The Sunset Limited by Cormac McCarthy

“I look for the words, Professor. I look for the words because I believe that the words is the way to your heart.”

A play which is short but far more powerful and engaging than it should be considering its basic setting. This is nothing but a conversation between two men after one stopped the other from jumping in front of a train named The Sunset Limited. Why believe? Why not? McCarthy preaches but offers no answers, and leaves your head ringing as his characters orate with what I imagine as voices like thunder and light rain. The dialogue here is careful and very, very well written.

The Orchard Keeper by Cormac McCarthy

“And he no longer cared to tell which were things done and which dreamt.”

In rural Tennessee, in the years leading up to World War 2, a boy named John Wesley Rattner’s father doesn’t return home one night. He was killed by a whiskey smuggler named Marion Sylder. The boy and outlaw meet after a car wreck, and neither knows their connection to the other. Nearby, an old man watches over the remains of a body.

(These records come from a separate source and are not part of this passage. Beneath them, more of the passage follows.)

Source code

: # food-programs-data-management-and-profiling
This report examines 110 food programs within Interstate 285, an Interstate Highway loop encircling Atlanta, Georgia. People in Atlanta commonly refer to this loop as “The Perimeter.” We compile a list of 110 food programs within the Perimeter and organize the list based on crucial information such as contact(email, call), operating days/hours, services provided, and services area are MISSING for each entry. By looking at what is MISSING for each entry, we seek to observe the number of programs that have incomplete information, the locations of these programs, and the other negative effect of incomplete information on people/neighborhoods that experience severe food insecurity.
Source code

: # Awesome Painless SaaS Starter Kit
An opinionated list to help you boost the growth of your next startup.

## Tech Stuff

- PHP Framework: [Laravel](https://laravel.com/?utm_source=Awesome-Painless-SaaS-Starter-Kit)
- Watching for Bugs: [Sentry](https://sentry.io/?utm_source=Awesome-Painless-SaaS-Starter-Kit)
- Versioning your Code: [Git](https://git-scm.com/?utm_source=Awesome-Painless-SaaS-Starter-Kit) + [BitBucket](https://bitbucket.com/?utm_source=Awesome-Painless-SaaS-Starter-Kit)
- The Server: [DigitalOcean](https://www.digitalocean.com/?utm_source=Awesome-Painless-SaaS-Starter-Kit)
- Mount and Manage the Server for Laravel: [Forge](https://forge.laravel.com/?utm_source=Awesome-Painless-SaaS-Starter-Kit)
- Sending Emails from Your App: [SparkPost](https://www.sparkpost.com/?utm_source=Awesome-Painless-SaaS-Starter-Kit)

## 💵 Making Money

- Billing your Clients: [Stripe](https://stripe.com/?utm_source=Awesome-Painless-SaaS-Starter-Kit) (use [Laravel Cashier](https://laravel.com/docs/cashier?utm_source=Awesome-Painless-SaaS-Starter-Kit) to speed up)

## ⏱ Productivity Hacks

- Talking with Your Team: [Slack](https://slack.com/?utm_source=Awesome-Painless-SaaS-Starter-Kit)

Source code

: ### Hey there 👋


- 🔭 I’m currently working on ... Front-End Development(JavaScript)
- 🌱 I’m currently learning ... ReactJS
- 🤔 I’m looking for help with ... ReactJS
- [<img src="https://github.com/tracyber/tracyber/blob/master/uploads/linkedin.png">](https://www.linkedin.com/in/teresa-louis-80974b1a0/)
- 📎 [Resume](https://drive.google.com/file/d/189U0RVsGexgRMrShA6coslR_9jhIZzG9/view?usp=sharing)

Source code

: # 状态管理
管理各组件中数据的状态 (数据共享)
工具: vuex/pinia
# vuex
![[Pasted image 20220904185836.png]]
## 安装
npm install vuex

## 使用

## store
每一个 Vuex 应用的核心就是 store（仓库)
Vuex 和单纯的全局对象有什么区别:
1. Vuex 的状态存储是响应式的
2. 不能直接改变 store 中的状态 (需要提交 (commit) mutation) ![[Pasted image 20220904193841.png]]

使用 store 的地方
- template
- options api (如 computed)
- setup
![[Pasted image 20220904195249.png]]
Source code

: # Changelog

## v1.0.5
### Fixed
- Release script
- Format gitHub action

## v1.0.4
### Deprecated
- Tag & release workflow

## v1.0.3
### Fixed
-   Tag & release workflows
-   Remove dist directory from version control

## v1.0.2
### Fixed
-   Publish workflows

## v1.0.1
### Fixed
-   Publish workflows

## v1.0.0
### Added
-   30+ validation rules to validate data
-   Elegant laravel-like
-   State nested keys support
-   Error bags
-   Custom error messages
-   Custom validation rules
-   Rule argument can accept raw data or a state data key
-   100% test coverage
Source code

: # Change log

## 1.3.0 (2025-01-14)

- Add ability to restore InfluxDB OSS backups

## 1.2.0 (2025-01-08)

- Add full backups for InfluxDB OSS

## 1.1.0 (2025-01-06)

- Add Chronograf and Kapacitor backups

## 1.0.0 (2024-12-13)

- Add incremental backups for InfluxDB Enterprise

Reading this novel was strange. The actual writing was, as is to be expected for McCarthy, distinct and powerful, but the story itself just dragged and dragged. The characters were fleshed out and felt distinct and interesting, but there was just no pull to their narratives. I think it was a pacing problem.

The Orchard Keeper is obviously heavily influenced by Faulkner, with its interweaving stories and bizarre structure, but lacking the precision. This makes the novel feel at times incoherent. When it’s good it’s great, but the majority of this book feels watered down by its weaker elements and as such can feel like a slog. It’s definitely my least favourite of the McCarthy novels I’ve read.